Amy's Honeycrisp Apple Crumble Pie
makes 1 9 inch deep dish pie
- 1 1/4 cups whole wheat pastry flour
- 2 Tbsp maple sugar
- 1/2 tsp sea salt
- 7 Tbsp cold Earth Balance vegan butter
- 2-3 Tbsp ice water, or as needed
- 9 cups diced honeycrisp apples (6 large)
- juice of one lemon
- 1/2 cup maple sugar
- 1 Tbsp cinnamon
- 1/4 tsp nutmeg
- 1 Tbsp pure vanilla extract
- 2 tsp maple extract
- a large pinch of sea salt
- 1/4 cup whole wheat pastry flour
- 3/4 cup whole wheat pastry flour
- 1/4 cup plus 2 Tbsp maple sugar
- 2 tsp cinnamon
- 1/4 tsp nutmeg
- 8 Tbsp cold Earth Balance vegan butter
- 3/4 tsp sea salt
- 1 cup old fashioned rolled oats
- 1 cup pecans, chopped
- 1 1/2 cups large flake coconut
- To make crust, whisk together flour, sugar, and sea salt in a medium bowl.
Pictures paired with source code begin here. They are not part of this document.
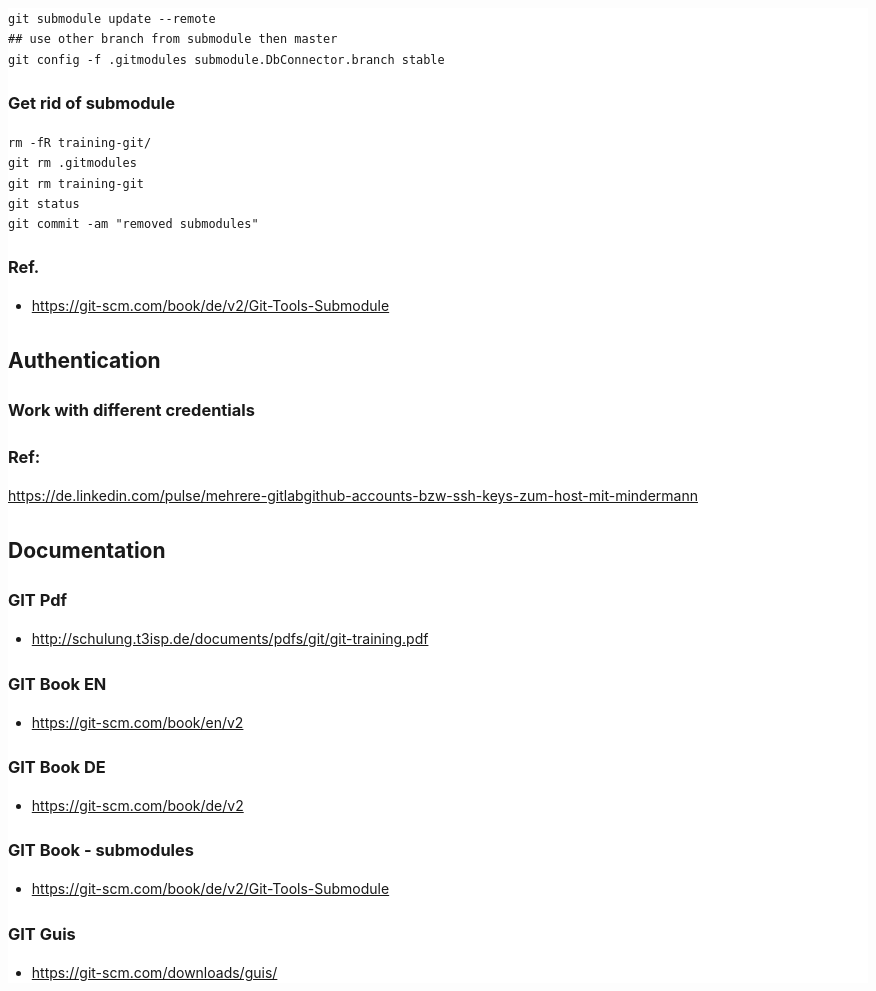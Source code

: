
 ```
git submodule update --remote 
## use other branch from submodule then master 
git config -f .gitmodules submodule.DbConnector.branch stable
```

### Get rid of submodule 

```
rm -fR training-git/
git rm .gitmodules
git rm training-git
git status
git commit -am "removed submodules"

```


### Ref.

  * https://git-scm.com/book/de/v2/Git-Tools-Submodule

## Authentication 

### Work with different credentials


### Ref:

https://de.linkedin.com/pulse/mehrere-gitlabgithub-accounts-bzw-ssh-keys-zum-host-mit-mindermann

## Documentation 

### GIT Pdf

  * http://schulung.t3isp.de/documents/pdfs/git/git-training.pdf

### GIT Book EN

  * https://git-scm.com/book/en/v2

### GIT Book DE

  * https://git-scm.com/book/de/v2

### GIT Book - submodules

  * https://git-scm.com/book/de/v2/Git-Tools-Submodule

### GIT Guis

  * https://git-scm.com/downloads/guis/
Cut in butter with a pastry blender or 2 knives until the mixture resembles coarse meal and has chunks of butter no larger than pea sized. Add about 2-3 Tbsp ice water and start to squeeze the dough together with your hands and knead it slightly until it forms a cohesive ball (adding a little more water if too dry). Knead slightly and form into a disk.
- Roll out on parchment paper to a 13 inch circle, and using parchment to lift dough, transfer to a 9 inch deep dish pie plate, and carefully fit into the bottom. Decoratively flute the edges of the pie, using thumbs and forefingers. Cover dough and place in fridge to chill until very cold, for at least an hour, or overnight.
- Preheat the oven to 375 degrees. Prick crust with a fork on the bottom and sides, and place a sheet of foil over the crust fitting it snugly against the bottom and sides and folding it over the edges. Fill the foil with pie weights or dried beans and place in the oven. Bake for 30 minutes, then remove foil and continue to bake until the crust is golden brown about 10 minutes more.
- Meanwhile, to make filling, place apples, lemon juice, maple sugar, cinnamon, and nutmeg in a large stockpot over medium heat. Cook apples, stirring occasionally until soft and caramelized, about 20-25 minutes. Stir in extracts, sea salt and flour (you may need to add a little more than half a cup if apples are very juicy). Pour filling into baked crust.
- To make topping, combine pasry flour, sugar, cinnamon, nutmeg, and sea salt in a medium bowl. Cut in butter with a pastry blender until there are only very small chunks of butter the size of peas left. Add oats, pecans and coconut and squeeze dough together with your hands, mixing as you go until you have evenly distributed the mixture and it is clumping together in places.
- Scatter the topping over the pie, and bake for 10-15 minutes until lightly golden brown and fragrant (keeping a close eye on it, as coconut can brown quickly). Let pie cool at least an hour, then feel free to dive in!